Exercise objective:
Go through the entries below and copy every line that holds the word "mean".

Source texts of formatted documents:
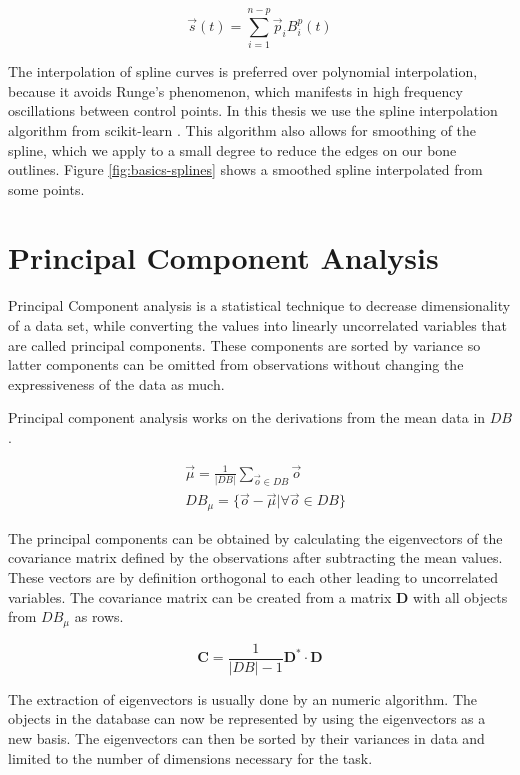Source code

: \documentclass[pdftex,12pt,a4paper]{report}
\begin{document}
\begin{equation}
\vec{s}(t) =  \sum_{i=1}^{n-p} \vec{p}_i B_i^p(t)
\end{equation}

The interpolation of spline curves is preferred over polynomial interpolation, because it avoids Runge's phenomenon, which manifests in high frequency oscillations between control points. In this thesis we use the spline interpolation algorithm from scikit-learn \cite{pedregosa2011scikit}. This algorithm also allows for smoothing of the spline, which we apply to a small degree to reduce the edges on our bone outlines. Figure \ref{fig:basics-splines} shows a smoothed spline interpolated from some points.

\section{Principal Component Analysis}

Principal Component analysis is a statistical technique to decrease dimensionality of a data set, while converting the values into linearly uncorrelated variables that are called principal components. These components are sorted by variance so latter components can be omitted from observations without changing the expressiveness of the data as much.

Principal component analysis works on the derivations from the mean data in $DB$.

\begin{equation}
\begin{split}
& \vec{\mu} = \frac{1}{|DB|} \sum_{\vec{o} \in DB}  \vec{o} \\
& DB_\mu = \{ \vec{o} - \vec{\mu} | \forall \vec{o} \in DB \}
\end{split}
\end{equation}

The principal components can be obtained by calculating the eigenvectors of the covariance matrix defined by the observations after subtracting the mean values. These vectors are by definition orthogonal to each other leading to uncorrelated variables. The covariance matrix can  be created from a matrix $\mathbf{D}$ with all objects from $DB_\mu$ as rows.

\begin{equation}
\mathbf{C} = \frac{1}{|DB|-1} \mathbf{D}^* \cdot \mathbf{D}
\end{equation}

The extraction of eigenvectors is usually done by an numeric algorithm. The objects in the database can now be represented by using the eigenvectors as a new basis. The eigenvectors can then be sorted by their variances in data and limited to the number of dimensions necessary for the task.
\end{document}
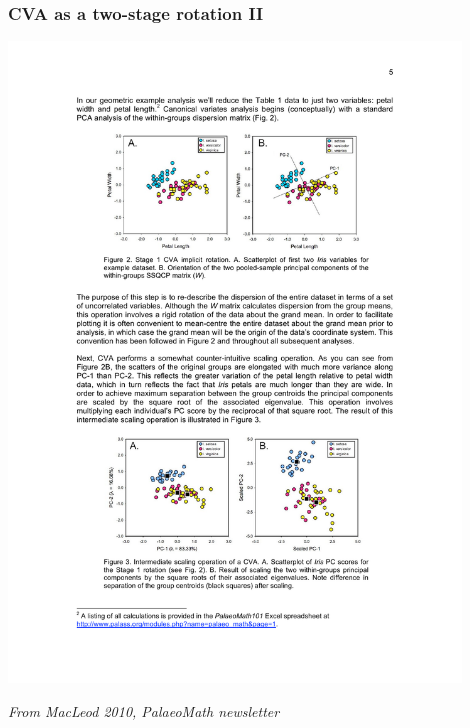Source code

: \documentclass{beamer}
\begin{document}
\begin{frame}
  \frametitle{CVA as a two-stage rotation II}

\begin{center}
\includegraphics[width=0.9\textwidth]{cva-as-rot2}
\end{center}

\hfill {\scriptsize \textit{From MacLeod 2010, PalaeoMath newsletter}}


\end{frame}
\end{document}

Exercise result:
Principal component analysis works on the derivations from the mean data in $DB$.
The principal components can be obtained by calculating the eigenvectors of the covariance matrix defined by the observations after subtracting the mean values. These vectors are by definition orthogonal to each other leading to uncorrelated variables. The covariance matrix can  be created from a matrix $\mathbf{D}$ with all objects from $DB_\mu$ as rows.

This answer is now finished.